**INSTRUCTIONS FOR THE TASK:**
Please repeat, exactly as written, the line containing "只好应付的点头。走一步算一步了。" and every line after it through the end of the records below.

INFORMATION SHOWN below:

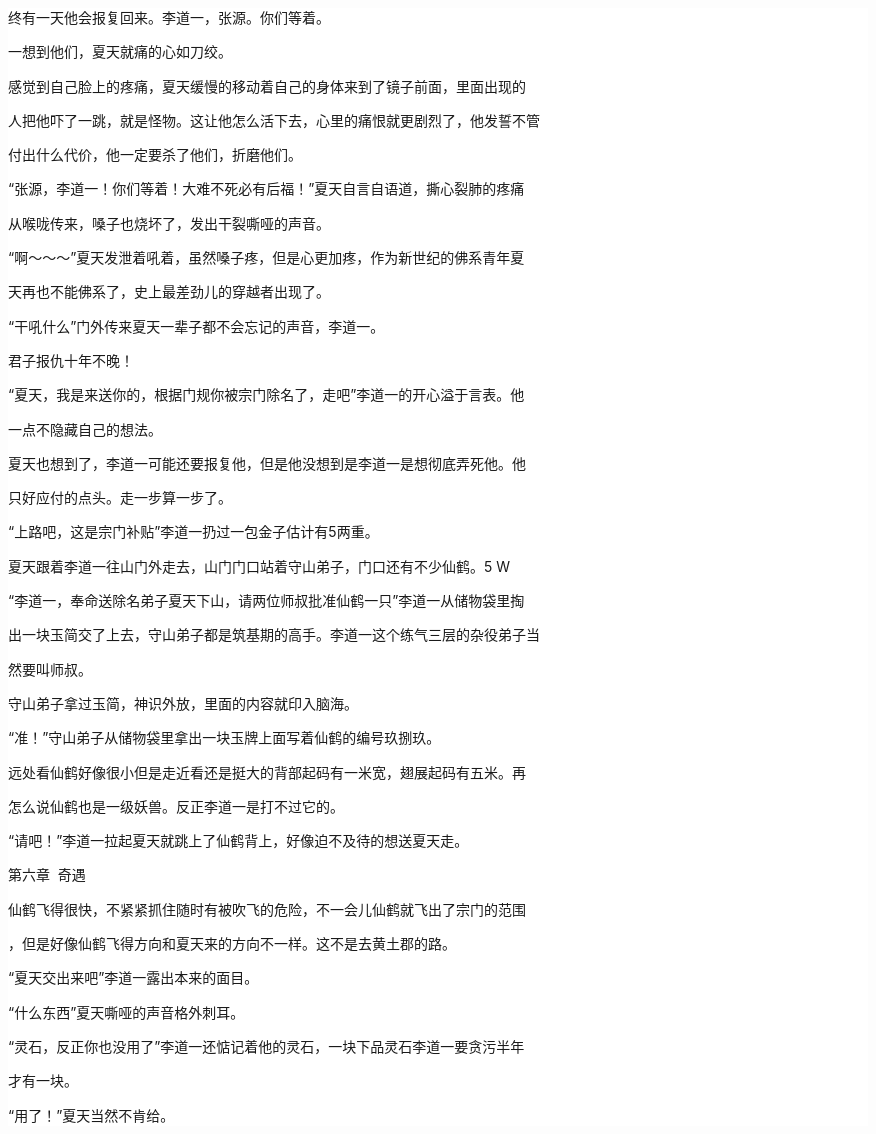 终有一天他会报复回来。李道一，张源。你们等着。

一想到他们，夏天就痛的心如刀绞。

感觉到自己脸上的疼痛，夏天缓慢的移动着自己的身体来到了镜子前面，里面出现的

人把他吓了一跳，就是怪物。这让他怎么活下去，心里的痛恨就更剧烈了，他发誓不管

付出什么代价，他一定要杀了他们，折磨他们。

“张源，李道一！你们等着！大难不死必有后福！”夏天自言自语道，撕心裂肺的疼痛

从喉咙传来，嗓子也烧坏了，发出干裂嘶哑的声音。

“啊～～～”夏天发泄着吼着，虽然嗓子疼，但是心更加疼，作为新世纪的佛系青年夏

天再也不能佛系了，史上最差劲儿的穿越者出现了。

“干吼什么”门外传来夏天一辈子都不会忘记的声音，李道一。

君子报仇十年不晚！

“夏天，我是来送你的，根据门规你被宗门除名了，走吧”李道一的开心溢于言表。他

一点不隐藏自己的想法。

夏天也想到了，李道一可能还要报复他，但是他没想到是李道一是想彻底弄死他。他

只好应付的点头。走一步算一步了。

“上路吧，这是宗门补贴”李道一扔过一包金子估计有5两重。

夏天跟着李道一往山门外走去，山门门口站着守山弟子，门口还有不少仙鹤。5 W

“李道一，奉命送除名弟子夏天下山，请两位师叔批准仙鹤一只”李道一从储物袋里掏

出一块玉简交了上去，守山弟子都是筑基期的高手。李道一这个练气三层的杂役弟子当

然要叫师叔。

守山弟子拿过玉简，神识外放，里面的内容就印入脑海。

“准！”守山弟子从储物袋里拿出一块玉牌上面写着仙鹤的编号玖捌玖。

远处看仙鹤好像很小但是走近看还是挺大的背部起码有一米宽，翅展起码有五米。再

怎么说仙鹤也是一级妖兽。反正李道一是打不过它的。

“请吧！”李道一拉起夏天就跳上了仙鹤背上，好像迫不及待的想送夏天走。

第六章  奇遇

仙鹤飞得很快，不紧紧抓住随时有被吹飞的危险，不一会儿仙鹤就飞出了宗门的范围

，但是好像仙鹤飞得方向和夏天来的方向不一样。这不是去黄土郡的路。

“夏天交出来吧”李道一露出本来的面目。

“什么东西”夏天嘶哑的声音格外刺耳。

“灵石，反正你也没用了”李道一还惦记着他的灵石，一块下品灵石李道一要贪污半年

才有一块。

“用了！”夏天当然不肯给。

End of INFORMATION SHOWN.

**ANSWER SECTION:**
只好应付的点头。走一步算一步了。

“上路吧，这是宗门补贴”李道一扔过一包金子估计有5两重。

夏天跟着李道一往山门外走去，山门门口站着守山弟子，门口还有不少仙鹤。5 W

“李道一，奉命送除名弟子夏天下山，请两位师叔批准仙鹤一只”李道一从储物袋里掏

出一块玉简交了上去，守山弟子都是筑基期的高手。李道一这个练气三层的杂役弟子当

然要叫师叔。

守山弟子拿过玉简，神识外放，里面的内容就印入脑海。

“准！”守山弟子从储物袋里拿出一块玉牌上面写着仙鹤的编号玖捌玖。

远处看仙鹤好像很小但是走近看还是挺大的背部起码有一米宽，翅展起码有五米。再

怎么说仙鹤也是一级妖兽。反正李道一是打不过它的。

“请吧！”李道一拉起夏天就跳上了仙鹤背上，好像迫不及待的想送夏天走。

第六章  奇遇

仙鹤飞得很快，不紧紧抓住随时有被吹飞的危险，不一会儿仙鹤就飞出了宗门的范围

，但是好像仙鹤飞得方向和夏天来的方向不一样。这不是去黄土郡的路。

“夏天交出来吧”李道一露出本来的面目。

“什么东西”夏天嘶哑的声音格外刺耳。

“灵石，反正你也没用了”李道一还惦记着他的灵石，一块下品灵石李道一要贪污半年

才有一块。

“用了！”夏天当然不肯给。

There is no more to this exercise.